■ **Data**:

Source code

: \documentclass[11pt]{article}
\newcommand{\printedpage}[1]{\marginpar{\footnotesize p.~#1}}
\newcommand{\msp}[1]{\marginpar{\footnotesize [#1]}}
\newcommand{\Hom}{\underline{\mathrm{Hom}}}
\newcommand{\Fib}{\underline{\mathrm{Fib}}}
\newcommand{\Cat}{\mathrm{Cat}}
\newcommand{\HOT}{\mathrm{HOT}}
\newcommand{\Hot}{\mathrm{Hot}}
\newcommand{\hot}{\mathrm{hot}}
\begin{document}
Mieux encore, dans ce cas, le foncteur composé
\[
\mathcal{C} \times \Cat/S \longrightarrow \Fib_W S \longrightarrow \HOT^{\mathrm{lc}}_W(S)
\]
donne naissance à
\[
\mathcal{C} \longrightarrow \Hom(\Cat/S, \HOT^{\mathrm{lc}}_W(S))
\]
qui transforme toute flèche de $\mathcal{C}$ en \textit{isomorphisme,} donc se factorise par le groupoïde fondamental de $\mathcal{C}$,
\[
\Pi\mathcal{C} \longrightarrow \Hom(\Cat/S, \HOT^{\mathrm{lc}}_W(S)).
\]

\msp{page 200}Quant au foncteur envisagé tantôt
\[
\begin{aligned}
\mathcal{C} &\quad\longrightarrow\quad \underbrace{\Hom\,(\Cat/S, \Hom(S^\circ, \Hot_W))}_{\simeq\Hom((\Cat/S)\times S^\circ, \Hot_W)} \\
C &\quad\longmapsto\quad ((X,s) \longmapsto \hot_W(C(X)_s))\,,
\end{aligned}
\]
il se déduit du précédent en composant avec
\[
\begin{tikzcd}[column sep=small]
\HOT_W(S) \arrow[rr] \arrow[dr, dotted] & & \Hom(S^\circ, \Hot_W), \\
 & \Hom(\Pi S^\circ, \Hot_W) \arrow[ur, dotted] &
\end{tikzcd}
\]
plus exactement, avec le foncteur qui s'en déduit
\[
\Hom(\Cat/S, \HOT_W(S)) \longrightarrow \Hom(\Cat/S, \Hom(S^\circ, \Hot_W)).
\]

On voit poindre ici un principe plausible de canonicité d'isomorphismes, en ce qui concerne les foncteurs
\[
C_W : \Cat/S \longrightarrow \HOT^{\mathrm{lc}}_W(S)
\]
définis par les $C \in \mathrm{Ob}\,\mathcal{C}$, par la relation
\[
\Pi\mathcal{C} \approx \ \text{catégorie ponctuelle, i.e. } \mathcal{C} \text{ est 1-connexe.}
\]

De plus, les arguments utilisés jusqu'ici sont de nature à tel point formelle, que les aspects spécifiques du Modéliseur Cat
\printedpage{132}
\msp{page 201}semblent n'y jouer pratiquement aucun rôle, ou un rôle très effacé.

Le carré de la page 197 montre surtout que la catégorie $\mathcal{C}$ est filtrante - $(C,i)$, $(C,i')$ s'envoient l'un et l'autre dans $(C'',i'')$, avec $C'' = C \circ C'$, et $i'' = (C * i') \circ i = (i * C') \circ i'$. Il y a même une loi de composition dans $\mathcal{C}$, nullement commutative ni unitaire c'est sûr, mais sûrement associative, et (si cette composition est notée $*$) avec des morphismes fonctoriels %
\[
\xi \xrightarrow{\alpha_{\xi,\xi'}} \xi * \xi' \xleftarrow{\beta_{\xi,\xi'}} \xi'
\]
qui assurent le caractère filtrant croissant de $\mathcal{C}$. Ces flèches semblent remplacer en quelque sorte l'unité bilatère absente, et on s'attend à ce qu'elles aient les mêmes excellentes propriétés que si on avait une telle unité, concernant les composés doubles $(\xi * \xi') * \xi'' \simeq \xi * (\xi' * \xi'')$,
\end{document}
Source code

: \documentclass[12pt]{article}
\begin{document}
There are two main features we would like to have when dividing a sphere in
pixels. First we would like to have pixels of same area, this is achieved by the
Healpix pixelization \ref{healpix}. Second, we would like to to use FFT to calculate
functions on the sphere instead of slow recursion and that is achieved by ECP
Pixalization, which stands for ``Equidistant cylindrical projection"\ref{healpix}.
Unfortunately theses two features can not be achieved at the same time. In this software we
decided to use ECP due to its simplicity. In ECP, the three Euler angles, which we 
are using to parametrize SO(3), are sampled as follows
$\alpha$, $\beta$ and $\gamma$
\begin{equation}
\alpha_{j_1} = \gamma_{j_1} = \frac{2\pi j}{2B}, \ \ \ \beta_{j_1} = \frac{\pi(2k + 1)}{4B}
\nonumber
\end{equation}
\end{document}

■ **Work to complete**: Output all entries exactly as given above.

■ **Answer to the problem**:
Source code

: \documentclass[11pt]{article}
\newcommand{\printedpage}[1]{\marginpar{\footnotesize p.~#1}}
\newcommand{\msp}[1]{\marginpar{\footnotesize [#1]}}
\newcommand{\Hom}{\underline{\mathrm{Hom}}}
\newcommand{\Fib}{\underline{\mathrm{Fib}}}
\newcommand{\Cat}{\mathrm{Cat}}
\newcommand{\HOT}{\mathrm{HOT}}
\newcommand{\Hot}{\mathrm{Hot}}
\newcommand{\hot}{\mathrm{hot}}
\begin{document}
Mieux encore, dans ce cas, le foncteur composé
\[
\mathcal{C} \times \Cat/S \longrightarrow \Fib_W S \longrightarrow \HOT^{\mathrm{lc}}_W(S)
\]
donne naissance à
\[
\mathcal{C} \longrightarrow \Hom(\Cat/S, \HOT^{\mathrm{lc}}_W(S))
\]
qui transforme toute flèche de $\mathcal{C}$ en \textit{isomorphisme,} donc se factorise par le groupoïde fondamental de $\mathcal{C}$,
\[
\Pi\mathcal{C} \longrightarrow \Hom(\Cat/S, \HOT^{\mathrm{lc}}_W(S)).
\]

\msp{page 200}Quant au foncteur envisagé tantôt
\[
\begin{aligned}
\mathcal{C} &\quad\longrightarrow\quad \underbrace{\Hom\,(\Cat/S, \Hom(S^\circ, \Hot_W))}_{\simeq\Hom((\Cat/S)\times S^\circ, \Hot_W)} \\
C &\quad\longmapsto\quad ((X,s) \longmapsto \hot_W(C(X)_s))\,,
\end{aligned}
\]
il se déduit du précédent en composant avec
\[
\begin{tikzcd}[column sep=small]
\HOT_W(S) \arrow[rr] \arrow[dr, dotted] & & \Hom(S^\circ, \Hot_W), \\
 & \Hom(\Pi S^\circ, \Hot_W) \arrow[ur, dotted] &
\end{tikzcd}
\]
plus exactement, avec le foncteur qui s'en déduit
\[
\Hom(\Cat/S, \HOT_W(S)) \longrightarrow \Hom(\Cat/S, \Hom(S^\circ, \Hot_W)).
\]

On voit poindre ici un principe plausible de canonicité d'isomorphismes, en ce qui concerne les foncteurs
\[
C_W : \Cat/S \longrightarrow \HOT^{\mathrm{lc}}_W(S)
\]
définis par les $C \in \mathrm{Ob}\,\mathcal{C}$, par la relation
\[
\Pi\mathcal{C} \approx \ \text{catégorie ponctuelle, i.e. } \mathcal{C} \text{ est 1-connexe.}
\]

De plus, les arguments utilisés jusqu'ici sont de nature à tel point formelle, que les aspects spécifiques du Modéliseur Cat
\printedpage{132}
\msp{page 201}semblent n'y jouer pratiquement aucun rôle, ou un rôle très effacé.

Le carré de la page 197 montre surtout que la catégorie $\mathcal{C}$ est filtrante - $(C,i)$, $(C,i')$ s'envoient l'un et l'autre dans $(C'',i'')$, avec $C'' = C \circ C'$, et $i'' = (C * i') \circ i = (i * C') \circ i'$. Il y a même une loi de composition dans $\mathcal{C}$, nullement commutative ni unitaire c'est sûr, mais sûrement associative, et (si cette composition est notée $*$) avec des morphismes fonctoriels %
\[
\xi \xrightarrow{\alpha_{\xi,\xi'}} \xi * \xi' \xleftarrow{\beta_{\xi,\xi'}} \xi'
\]
qui assurent le caractère filtrant croissant de $\mathcal{C}$. Ces flèches semblent remplacer en quelque sorte l'unité bilatère absente, et on s'attend à ce qu'elles aient les mêmes excellentes propriétés que si on avait une telle unité, concernant les composés doubles $(\xi * \xi') * \xi'' \simeq \xi * (\xi' * \xi'')$,
\end{document}
Source code

: \documentclass[12pt]{article}
\begin{document}
There are two main features we would like to have when dividing a sphere in
pixels. First we would like to have pixels of same area, this is achieved by the
Healpix pixelization \ref{healpix}. Second, we would like to to use FFT to calculate
functions on the sphere instead of slow recursion and that is achieved by ECP
Pixalization, which stands for ``Equidistant cylindrical projection"\ref{healpix}.
Unfortunately theses two features can not be achieved at the same time. In this software we
decided to use ECP due to its simplicity. In ECP, the three Euler angles, which we 
are using to parametrize SO(3), are sampled as follows
$\alpha$, $\beta$ and $\gamma$
\begin{equation}
\alpha_{j_1} = \gamma_{j_1} = \frac{2\pi j}{2B}, \ \ \ \beta_{j_1} = \frac{\pi(2k + 1)}{4B}
\nonumber
\end{equation}
\end{document}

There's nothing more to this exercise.